As the author of "What's the Matter with Kansas?" argues, the GOP's goal is to free big business and big interests from government regulation: And if that means appointing mediocre bureaucrats and adopting damaging social policies, they'll do it.

The Wrecking Crew

How Conservatives Rule

Thomas Frank

Metropolitan Books: 372 pp., $25

HOW CAN we explain the incompetence, the scandals, the corruption, the waste, the giveaways, the bridges to nowhere and the no-bid contracts in Washington, D.C., today? "Fantastic misgovernment of the kind we have seen is not an accident," Thomas Frank writes in "The Wrecking Crew," "nor is it the work of a few bad individuals." Those who run our government "have not done these awful things because they are bad conservatives; they have done them because they are good conservatives." They want government to fail, he argues, because that gives them a stronger argument for cutting regulations and taxes that reduce corporate profits. Some may see this as a powerful argument for electing Democrats this November.

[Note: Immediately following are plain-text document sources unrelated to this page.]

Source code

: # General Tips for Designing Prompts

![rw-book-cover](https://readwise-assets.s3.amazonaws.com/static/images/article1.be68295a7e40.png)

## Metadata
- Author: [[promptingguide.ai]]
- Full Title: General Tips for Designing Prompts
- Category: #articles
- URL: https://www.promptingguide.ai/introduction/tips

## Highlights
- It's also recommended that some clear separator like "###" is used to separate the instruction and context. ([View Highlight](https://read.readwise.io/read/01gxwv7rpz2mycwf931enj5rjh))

Frank's last book, "What's the Matter With Kansas?," answered the question liberals were asking after President Bush was reelected in 2004: How did the Republicans do it? How did they get ordinary people to vote for tax cuts for the rich? His answer was that Republicans confused ordinary voters with a phony kind of class-war rhetoric and with the culture wars. Close a town's factory, he observed, and the next week the unemployed workers are picketing the local abortion clinic -- as if that was the source of their problems. The book was widely debated.

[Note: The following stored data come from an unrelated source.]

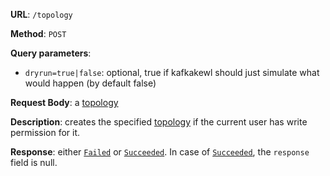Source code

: **URL**: `/topology`

**Method**: `POST`

**Query parameters**:
 - `dryrun=true|false`: optional, true if kafkakewl should just simulate what would happen (by default false)

**Request Body**: a [topology](Topology.md)

**Description**: creates the specified [topology](Topology.md) if the current user has write permission for it.

**Response**: either [`Failed`](../Failed.md) or [`Succeeded`](../Succeeded.md). In case of [`Succeeded`](../Succeeded.md), the `response` field is null.
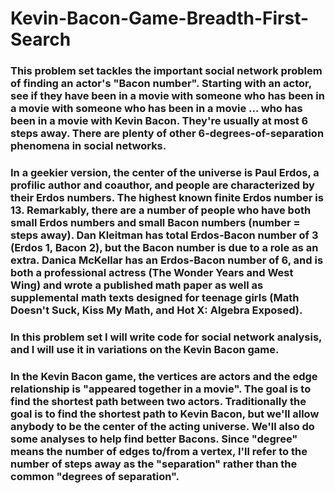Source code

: # Kevin-Bacon-Game-Breadth-First-Search
### This problem set tackles the important social network problem of finding an actor's "Bacon number". Starting with an actor, see if they have been in a movie with someone who has been in a movie with someone who has been in a movie ... who has been in a movie with Kevin Bacon. They're usually at most 6 steps away. There are plenty of other 6-degrees-of-separation phenomena in social networks. 

### In a geekier version, the center of the universe is Paul Erdos, a profilic author and coauthor, and people are characterized by their Erdos numbers. The highest known finite Erdos number is 13. Remarkably, there are a number of people who have both small Erdos numbers and small Bacon numbers (number = steps away). Dan Kleitman has total Erdos-Bacon number of 3 (Erdos 1, Bacon 2), but the Bacon number is due to a role as an extra. Danica McKellar has an Erdos-Bacon number of 6, and is both a professional actress (The Wonder Years and West Wing) and wrote a published math paper as well as supplemental math texts designed for teenage girls (Math Doesn't Suck, Kiss My Math, and Hot X: Algebra Exposed).

### In this problem set I will write code for social network analysis, and I will use it in variations on the Kevin Bacon game.

### In the Kevin Bacon game, the vertices are actors and the edge relationship is "appeared together in a movie". The goal is to find the shortest path between two actors. Traditionally the goal is to find the shortest path to Kevin Bacon, but we'll allow anybody to be the center of the acting universe. We'll also do some analyses to help find better Bacons. Since "degree" means the number of edges to/from a vertex, I'll refer to the number of steps away as the "separation" rather than the common "degrees of separation".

In his new book, Frank has shifted the focus from the metaphorical Kansas to the real Washington, from the voters to those who govern -- not just the president and Congress but the lobbyists, government contractors and political operatives who have shaped so much of what has gone wrong in the last eight years. The challenge of writing a book like this is to avoid wearing the reader down with gloom and outrage. Frank acknowledges this problem at the outset, in one of his characteristically glorious sentences: "We climb to the rooftop, but we cannot find the heights of irony from which we might laugh off the blend of thug and pharisee that is Tom DeLay. . . ." Nevertheless from his rooftop, he has met the challenge, often brilliantly. He tempers his rage with bitter sarcasm, and his gloom is leavened by an eye for the unexpected and the absurd.